This document describes an implementation of a large-scale messaging solution relying on the AXIGEN Mail Server software. The global architecture for the solution is described along with implementation details and operation and maintenance procedures.
The information is intended for users who are evaluating the benefits of a distributed, high availability solution as well as for integrators and operational personnel. The components of such a solution, both software and hardware, are also listed in this document thus ensuring the ability to assess overall associated costs.
Definitions, Terms and Abbreviations
• Vertical scalability – potential increase in processing capacity of a machine attainable by hardware upgrades;
• Horizontal Scalability – potential increase in processing capacity of a cluster attainable by increasing the number of nodes (machines);
• Statefull Services – services that provide access to persistent information (i.e. account configuration and mailbox) over multiple sessions. Typically refers to a service in the backend tier. Ex: IMAP services for an account;
• Stateless Services – services that do not store persistent information over multiple sessions. Typically refers to the services in the front-end tier. Ex: IMAP Proxy.

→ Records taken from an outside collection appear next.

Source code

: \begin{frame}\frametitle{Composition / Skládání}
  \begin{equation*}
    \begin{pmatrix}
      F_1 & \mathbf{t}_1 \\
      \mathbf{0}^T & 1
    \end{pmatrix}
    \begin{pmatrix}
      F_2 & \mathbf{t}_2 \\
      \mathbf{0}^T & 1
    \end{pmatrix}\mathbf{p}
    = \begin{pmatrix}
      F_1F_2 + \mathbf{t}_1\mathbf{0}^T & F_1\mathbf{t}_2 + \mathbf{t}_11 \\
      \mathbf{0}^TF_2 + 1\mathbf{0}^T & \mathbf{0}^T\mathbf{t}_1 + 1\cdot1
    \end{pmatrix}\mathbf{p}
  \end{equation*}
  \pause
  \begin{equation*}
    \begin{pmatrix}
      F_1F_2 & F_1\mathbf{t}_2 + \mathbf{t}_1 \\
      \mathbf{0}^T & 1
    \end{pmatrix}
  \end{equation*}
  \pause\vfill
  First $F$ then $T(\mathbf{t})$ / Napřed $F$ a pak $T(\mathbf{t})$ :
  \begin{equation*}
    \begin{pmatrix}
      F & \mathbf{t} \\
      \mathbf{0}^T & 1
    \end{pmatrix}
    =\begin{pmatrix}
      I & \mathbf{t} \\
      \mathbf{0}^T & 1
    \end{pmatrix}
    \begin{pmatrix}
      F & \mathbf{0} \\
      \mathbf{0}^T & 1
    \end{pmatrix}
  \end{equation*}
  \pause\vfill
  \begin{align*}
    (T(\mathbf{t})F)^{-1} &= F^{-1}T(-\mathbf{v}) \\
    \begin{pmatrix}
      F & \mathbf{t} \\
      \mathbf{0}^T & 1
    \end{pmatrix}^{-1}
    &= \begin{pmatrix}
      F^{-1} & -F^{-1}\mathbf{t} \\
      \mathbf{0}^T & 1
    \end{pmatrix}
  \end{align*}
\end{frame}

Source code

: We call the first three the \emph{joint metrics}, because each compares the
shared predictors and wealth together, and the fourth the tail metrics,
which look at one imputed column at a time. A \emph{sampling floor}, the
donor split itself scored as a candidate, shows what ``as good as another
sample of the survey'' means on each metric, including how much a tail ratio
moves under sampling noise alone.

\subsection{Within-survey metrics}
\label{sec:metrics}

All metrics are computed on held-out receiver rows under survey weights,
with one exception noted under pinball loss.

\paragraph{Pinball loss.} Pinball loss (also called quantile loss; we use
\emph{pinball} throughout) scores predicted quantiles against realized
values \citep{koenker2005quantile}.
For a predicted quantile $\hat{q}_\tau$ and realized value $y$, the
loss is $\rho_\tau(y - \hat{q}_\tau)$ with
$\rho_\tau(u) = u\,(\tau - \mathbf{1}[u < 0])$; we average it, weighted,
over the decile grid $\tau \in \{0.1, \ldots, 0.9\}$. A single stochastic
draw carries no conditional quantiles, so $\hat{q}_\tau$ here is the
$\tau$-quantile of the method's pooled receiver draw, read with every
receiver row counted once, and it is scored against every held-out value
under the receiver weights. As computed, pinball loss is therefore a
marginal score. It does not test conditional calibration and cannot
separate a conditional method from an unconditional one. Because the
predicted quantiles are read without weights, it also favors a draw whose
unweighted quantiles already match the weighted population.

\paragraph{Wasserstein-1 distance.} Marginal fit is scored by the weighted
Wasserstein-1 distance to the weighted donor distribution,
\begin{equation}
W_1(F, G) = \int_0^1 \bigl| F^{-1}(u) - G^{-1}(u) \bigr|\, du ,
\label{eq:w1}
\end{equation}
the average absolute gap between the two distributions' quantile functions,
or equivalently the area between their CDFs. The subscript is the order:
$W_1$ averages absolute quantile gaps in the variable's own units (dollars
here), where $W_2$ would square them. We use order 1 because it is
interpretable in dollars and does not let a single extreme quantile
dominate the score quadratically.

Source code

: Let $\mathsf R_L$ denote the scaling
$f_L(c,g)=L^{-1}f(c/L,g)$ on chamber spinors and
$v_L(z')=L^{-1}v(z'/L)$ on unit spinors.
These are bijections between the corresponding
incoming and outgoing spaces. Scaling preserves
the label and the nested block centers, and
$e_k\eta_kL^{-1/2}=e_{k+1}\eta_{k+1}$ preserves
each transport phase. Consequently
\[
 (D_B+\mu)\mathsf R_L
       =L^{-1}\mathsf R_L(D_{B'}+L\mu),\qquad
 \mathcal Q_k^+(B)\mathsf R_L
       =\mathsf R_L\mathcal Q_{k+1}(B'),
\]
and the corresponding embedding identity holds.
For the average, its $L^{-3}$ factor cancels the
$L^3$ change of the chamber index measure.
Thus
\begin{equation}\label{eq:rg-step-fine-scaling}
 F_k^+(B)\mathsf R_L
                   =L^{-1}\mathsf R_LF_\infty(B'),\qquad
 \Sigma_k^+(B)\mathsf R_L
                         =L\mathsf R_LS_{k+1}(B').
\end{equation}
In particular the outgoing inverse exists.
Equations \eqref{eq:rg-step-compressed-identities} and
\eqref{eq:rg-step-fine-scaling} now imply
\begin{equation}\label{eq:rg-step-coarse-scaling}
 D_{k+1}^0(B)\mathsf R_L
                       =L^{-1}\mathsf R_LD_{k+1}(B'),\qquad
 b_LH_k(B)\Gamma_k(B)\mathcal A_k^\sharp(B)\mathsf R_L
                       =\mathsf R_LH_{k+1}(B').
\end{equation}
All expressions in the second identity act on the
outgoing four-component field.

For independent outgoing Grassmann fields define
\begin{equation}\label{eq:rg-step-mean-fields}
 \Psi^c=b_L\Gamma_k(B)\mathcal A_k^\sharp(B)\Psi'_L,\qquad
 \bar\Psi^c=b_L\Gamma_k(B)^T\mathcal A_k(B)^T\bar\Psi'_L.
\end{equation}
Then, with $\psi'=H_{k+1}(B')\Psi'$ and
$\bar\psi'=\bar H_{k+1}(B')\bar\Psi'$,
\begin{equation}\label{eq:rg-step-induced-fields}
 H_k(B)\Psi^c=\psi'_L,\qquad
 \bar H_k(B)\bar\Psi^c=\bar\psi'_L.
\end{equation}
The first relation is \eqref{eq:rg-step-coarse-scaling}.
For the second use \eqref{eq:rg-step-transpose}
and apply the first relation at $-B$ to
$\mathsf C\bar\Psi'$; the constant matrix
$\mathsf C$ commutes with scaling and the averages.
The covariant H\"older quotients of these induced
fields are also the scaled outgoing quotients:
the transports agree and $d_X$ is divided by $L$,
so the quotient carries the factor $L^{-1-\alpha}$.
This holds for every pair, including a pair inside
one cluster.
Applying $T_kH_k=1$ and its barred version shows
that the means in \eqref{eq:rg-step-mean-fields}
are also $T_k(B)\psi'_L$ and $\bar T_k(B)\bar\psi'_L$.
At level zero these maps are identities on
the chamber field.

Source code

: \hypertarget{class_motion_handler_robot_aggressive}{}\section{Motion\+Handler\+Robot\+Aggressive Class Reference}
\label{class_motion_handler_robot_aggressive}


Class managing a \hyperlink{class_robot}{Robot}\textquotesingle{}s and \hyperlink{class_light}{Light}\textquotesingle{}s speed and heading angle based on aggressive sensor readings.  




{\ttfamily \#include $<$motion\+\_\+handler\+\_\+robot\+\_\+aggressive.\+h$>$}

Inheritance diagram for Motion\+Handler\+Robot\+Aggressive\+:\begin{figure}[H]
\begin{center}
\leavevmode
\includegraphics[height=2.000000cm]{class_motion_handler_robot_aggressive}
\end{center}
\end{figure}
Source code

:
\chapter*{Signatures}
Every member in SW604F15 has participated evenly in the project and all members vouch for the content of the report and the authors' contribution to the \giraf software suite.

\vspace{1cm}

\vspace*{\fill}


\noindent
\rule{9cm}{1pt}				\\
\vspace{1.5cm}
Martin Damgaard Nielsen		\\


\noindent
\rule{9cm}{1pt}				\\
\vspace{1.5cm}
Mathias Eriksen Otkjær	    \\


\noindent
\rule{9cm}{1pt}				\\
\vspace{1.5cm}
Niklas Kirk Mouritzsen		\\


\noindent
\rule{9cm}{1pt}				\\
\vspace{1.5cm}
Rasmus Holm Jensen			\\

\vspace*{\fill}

• Frontend Tier – Subnet, medium security level, provides proxy services
• Backend Tier – Subnet, high security level, provides data storage and directory services
• Frontend Node – Machine residing in the frontend network tier, providing proxy functionality
• Backend Node – Machine residing in the backend network tier, participating in the high-availability cluster
1.1 Statefull Services
Non-distributed email solutions, where account information (configuration and messages) is stored on a single machine allow vertical scalability through hardware upgrades (CPU, RAM, disk). However, due to limitations in a typical machine (i.e. max 2 CPU, max 4 GB RAM etc) an upper limit is eventually reached where one can no longer upgrade one machine – we shall refer to this as vertical scalability limit.
When the vertical scalability limit is reached, the only solution available is to distribute account information (configuration and mailbox) on more than one machine – we shall
refer to this as horizontal scalability. Since information for one account is atomic and cannot be spread across more machines, the solution is to distribute accounts on more than one machine. This way, for a single account, there will be one machine responding to requests (IMAP, POP, SMTP) for that specific account. Thus, when the overall capacity (in terms of active accounts) of the messaging solution is reached, adding one more machine to the solution and making sure new accounts are created provides a capacity upgrade, therefore allowing virtually unlimited horizontal scalability.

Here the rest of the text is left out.